WHAT TO PRODUCE: Report every line from the following entries that contains the string "policies".

[Source texts of formatted documents]
*** Begin section ***

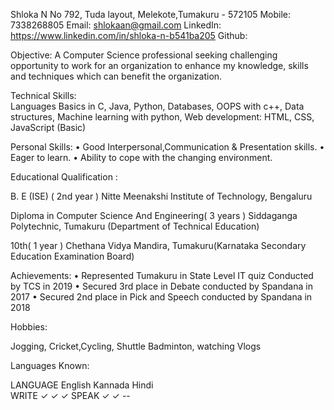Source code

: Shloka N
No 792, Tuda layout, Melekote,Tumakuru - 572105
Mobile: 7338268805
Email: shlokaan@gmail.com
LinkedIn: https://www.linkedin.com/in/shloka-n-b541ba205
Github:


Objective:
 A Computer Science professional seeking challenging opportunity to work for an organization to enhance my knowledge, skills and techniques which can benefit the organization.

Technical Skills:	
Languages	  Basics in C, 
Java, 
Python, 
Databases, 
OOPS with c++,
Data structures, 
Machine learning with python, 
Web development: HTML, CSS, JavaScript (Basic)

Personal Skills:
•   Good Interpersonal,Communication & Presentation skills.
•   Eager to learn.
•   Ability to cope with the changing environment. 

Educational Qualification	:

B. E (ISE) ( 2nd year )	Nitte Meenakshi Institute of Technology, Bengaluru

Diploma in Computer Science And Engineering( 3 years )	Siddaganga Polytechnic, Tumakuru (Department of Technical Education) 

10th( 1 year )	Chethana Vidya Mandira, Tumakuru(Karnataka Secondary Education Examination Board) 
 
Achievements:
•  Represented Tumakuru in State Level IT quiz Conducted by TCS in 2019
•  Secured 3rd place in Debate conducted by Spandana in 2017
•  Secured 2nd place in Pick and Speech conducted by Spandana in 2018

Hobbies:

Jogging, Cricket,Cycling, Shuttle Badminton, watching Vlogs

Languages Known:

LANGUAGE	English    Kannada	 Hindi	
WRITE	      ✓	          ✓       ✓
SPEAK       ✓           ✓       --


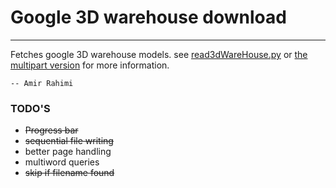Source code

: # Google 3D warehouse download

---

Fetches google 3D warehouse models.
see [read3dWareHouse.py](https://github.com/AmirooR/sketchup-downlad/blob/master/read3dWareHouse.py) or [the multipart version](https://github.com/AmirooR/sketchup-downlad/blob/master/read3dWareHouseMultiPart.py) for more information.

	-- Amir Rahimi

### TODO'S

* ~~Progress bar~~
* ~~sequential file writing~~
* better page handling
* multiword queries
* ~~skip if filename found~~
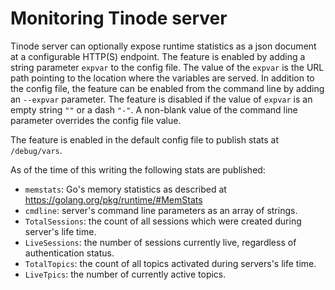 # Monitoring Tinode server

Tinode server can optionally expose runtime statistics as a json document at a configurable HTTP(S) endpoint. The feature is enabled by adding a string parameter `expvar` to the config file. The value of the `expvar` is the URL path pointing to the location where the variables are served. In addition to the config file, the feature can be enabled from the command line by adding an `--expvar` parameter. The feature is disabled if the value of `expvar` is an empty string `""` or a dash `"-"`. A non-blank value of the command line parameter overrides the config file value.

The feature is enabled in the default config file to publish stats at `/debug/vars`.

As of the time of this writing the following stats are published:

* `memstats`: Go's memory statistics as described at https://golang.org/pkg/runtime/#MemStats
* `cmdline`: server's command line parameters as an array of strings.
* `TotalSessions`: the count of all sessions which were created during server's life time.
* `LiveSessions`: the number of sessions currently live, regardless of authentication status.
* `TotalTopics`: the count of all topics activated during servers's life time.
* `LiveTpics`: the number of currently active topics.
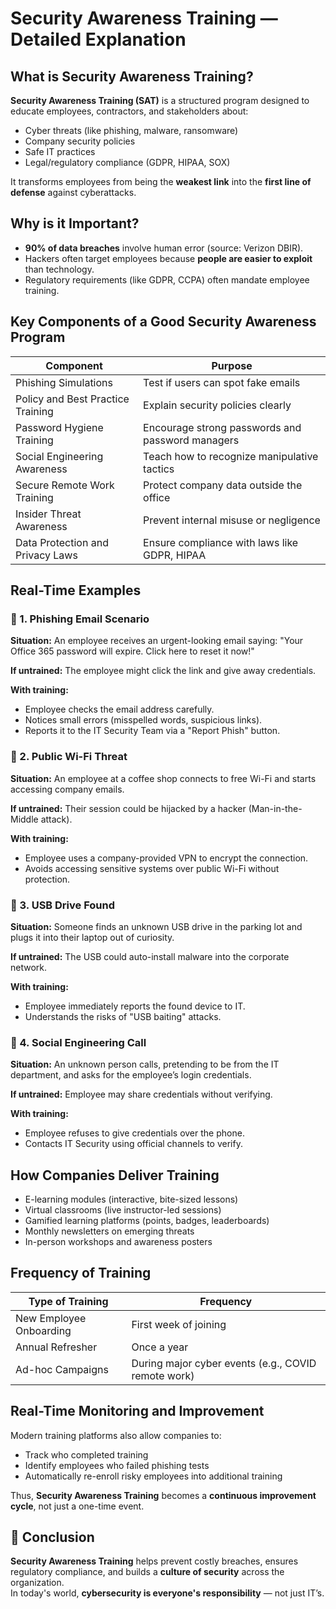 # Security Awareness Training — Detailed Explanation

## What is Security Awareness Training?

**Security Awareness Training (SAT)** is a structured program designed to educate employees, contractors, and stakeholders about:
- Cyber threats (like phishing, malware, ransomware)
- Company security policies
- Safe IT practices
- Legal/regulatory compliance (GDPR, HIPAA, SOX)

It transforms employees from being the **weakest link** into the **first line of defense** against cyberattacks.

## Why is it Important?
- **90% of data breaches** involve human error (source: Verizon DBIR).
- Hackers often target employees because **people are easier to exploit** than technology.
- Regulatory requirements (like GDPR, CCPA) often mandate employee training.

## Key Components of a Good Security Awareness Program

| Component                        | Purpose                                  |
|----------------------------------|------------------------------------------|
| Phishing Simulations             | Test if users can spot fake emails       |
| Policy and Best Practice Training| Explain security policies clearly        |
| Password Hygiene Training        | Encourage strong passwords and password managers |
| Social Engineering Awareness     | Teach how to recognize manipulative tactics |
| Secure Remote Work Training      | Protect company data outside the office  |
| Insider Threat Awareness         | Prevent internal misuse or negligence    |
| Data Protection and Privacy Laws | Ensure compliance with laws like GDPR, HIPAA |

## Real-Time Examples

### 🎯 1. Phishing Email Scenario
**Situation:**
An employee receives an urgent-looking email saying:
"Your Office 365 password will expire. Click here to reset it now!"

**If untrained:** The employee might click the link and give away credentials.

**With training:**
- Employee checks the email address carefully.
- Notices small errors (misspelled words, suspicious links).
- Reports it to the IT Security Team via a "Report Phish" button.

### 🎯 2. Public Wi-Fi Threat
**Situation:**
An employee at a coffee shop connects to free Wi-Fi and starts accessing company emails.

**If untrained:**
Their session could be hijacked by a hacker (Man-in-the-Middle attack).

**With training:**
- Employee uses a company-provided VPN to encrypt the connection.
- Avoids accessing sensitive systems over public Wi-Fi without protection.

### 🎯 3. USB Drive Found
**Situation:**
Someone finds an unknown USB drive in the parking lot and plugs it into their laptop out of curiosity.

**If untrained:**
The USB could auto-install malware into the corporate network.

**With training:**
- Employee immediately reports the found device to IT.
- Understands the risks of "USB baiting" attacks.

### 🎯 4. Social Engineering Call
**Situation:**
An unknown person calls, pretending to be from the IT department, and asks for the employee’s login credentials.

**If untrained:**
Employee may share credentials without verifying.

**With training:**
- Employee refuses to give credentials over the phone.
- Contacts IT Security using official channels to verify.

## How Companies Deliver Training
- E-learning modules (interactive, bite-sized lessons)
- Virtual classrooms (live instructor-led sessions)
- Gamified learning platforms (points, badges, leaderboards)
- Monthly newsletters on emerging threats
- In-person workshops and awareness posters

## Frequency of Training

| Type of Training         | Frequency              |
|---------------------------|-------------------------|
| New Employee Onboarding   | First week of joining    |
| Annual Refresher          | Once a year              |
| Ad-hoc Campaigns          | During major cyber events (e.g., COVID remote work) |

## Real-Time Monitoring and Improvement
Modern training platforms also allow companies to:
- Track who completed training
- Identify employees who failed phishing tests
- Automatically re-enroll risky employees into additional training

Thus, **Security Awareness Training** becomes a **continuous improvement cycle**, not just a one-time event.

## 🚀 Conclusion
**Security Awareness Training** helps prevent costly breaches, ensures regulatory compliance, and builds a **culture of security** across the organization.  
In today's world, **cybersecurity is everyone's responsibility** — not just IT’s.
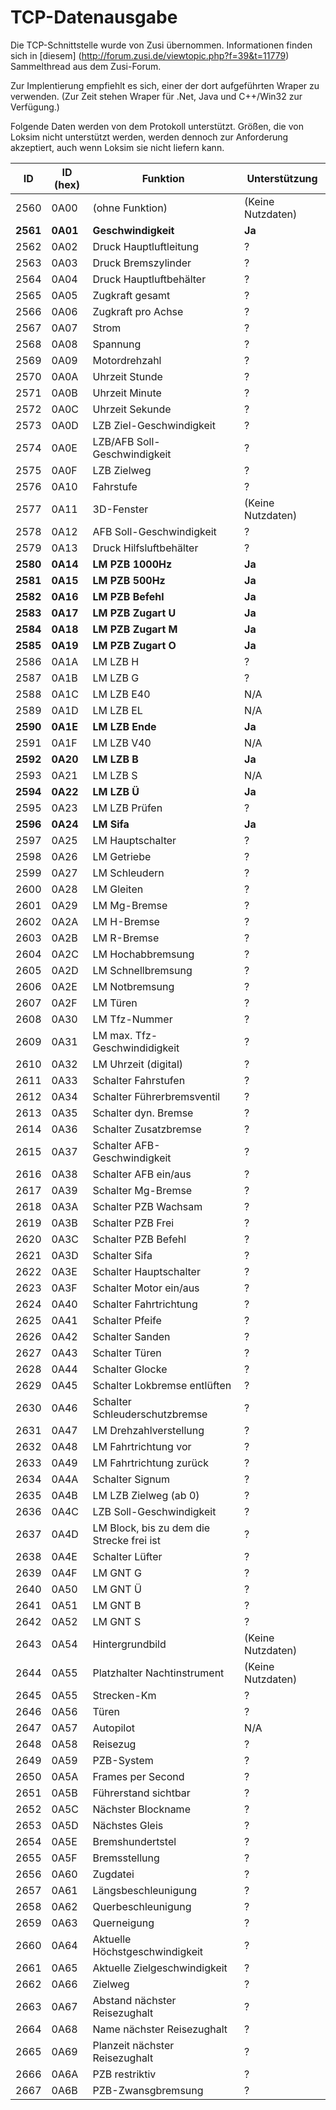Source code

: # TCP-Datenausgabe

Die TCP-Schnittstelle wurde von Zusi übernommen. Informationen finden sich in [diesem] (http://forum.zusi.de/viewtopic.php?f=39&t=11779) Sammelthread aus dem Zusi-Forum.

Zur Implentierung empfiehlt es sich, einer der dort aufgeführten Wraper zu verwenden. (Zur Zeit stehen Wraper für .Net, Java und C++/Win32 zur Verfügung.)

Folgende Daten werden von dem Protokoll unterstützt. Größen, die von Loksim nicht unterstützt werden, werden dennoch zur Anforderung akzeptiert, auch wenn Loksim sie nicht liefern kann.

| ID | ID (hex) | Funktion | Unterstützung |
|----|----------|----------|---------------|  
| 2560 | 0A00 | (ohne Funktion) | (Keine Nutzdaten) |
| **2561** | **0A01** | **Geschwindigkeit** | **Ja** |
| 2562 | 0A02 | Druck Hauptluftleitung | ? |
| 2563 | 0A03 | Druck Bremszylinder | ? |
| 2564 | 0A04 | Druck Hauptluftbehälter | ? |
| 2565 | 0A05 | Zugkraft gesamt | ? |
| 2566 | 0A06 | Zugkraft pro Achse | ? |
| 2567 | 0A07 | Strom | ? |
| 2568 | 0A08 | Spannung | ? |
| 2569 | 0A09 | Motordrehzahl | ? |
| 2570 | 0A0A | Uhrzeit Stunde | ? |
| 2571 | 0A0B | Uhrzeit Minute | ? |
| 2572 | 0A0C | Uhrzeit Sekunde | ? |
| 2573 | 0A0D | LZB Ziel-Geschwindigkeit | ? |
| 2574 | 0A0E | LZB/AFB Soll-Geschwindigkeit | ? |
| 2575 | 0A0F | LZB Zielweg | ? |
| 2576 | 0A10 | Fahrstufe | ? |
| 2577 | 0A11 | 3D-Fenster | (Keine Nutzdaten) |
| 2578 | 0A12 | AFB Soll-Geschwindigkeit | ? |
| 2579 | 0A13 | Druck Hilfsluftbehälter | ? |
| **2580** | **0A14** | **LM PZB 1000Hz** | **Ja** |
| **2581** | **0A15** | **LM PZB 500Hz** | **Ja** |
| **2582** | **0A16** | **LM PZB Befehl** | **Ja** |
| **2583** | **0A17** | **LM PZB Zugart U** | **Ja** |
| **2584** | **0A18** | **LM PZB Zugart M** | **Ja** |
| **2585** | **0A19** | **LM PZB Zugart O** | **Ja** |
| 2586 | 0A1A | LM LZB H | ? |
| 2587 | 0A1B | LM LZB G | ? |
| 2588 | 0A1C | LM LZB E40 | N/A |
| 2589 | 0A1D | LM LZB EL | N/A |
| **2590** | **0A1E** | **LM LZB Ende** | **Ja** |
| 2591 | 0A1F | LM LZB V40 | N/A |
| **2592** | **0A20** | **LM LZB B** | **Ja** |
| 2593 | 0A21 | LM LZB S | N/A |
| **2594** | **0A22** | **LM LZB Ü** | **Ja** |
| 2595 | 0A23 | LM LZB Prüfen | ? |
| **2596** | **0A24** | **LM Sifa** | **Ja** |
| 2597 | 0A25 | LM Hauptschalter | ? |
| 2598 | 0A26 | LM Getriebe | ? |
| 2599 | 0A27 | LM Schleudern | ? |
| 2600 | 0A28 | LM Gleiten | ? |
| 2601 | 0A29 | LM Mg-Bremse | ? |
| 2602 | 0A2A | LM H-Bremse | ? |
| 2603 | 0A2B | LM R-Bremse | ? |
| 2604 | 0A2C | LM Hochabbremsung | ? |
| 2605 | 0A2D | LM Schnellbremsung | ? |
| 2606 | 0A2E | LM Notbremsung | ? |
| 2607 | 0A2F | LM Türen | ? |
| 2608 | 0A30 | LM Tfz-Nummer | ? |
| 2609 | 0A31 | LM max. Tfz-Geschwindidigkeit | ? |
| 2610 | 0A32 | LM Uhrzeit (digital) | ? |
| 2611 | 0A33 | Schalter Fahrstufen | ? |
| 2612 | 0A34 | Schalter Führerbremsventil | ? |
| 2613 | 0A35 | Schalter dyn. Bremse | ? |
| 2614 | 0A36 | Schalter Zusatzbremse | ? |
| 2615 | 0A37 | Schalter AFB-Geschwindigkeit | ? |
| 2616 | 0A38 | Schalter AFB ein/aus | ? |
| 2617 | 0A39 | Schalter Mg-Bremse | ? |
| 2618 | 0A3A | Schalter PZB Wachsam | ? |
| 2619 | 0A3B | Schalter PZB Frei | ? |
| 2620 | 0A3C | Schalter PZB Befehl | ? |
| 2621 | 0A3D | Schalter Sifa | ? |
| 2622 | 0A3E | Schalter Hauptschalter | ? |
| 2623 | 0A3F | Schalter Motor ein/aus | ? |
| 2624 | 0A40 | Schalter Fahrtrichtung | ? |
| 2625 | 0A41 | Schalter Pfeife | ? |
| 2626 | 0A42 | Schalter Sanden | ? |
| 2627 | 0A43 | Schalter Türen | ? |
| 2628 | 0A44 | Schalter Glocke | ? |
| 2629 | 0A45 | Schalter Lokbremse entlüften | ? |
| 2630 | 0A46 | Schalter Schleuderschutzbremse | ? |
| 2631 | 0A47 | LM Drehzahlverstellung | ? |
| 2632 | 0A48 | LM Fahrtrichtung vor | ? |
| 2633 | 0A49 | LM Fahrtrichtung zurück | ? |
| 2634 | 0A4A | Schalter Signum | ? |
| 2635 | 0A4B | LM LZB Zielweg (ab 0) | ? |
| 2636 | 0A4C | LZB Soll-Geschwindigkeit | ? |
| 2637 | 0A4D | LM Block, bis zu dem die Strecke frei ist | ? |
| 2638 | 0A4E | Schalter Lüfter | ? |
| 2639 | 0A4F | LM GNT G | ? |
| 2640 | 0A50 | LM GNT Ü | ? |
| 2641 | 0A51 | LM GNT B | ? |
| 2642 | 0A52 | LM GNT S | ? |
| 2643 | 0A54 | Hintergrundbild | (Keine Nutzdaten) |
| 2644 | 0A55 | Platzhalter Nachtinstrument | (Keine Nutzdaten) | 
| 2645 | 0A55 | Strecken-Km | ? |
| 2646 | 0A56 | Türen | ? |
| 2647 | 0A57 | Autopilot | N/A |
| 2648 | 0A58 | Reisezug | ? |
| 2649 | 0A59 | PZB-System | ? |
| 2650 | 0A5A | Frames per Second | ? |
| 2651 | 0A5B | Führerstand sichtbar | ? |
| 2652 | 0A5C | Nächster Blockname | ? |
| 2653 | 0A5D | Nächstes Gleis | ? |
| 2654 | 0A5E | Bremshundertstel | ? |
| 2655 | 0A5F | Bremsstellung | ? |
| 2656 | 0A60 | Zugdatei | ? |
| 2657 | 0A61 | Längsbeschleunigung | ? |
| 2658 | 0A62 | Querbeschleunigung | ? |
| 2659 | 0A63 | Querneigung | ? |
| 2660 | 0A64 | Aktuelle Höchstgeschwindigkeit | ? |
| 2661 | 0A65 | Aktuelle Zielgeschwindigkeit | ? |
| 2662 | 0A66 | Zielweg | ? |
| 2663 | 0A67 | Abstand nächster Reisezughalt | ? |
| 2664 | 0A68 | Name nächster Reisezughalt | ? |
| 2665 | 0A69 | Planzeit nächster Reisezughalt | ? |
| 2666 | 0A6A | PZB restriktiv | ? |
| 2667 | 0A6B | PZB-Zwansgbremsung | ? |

*** End section ***

WRITTEN ANSWER:
- Company security policies
| Policy and Best Practice Training| Explain security policies clearly        |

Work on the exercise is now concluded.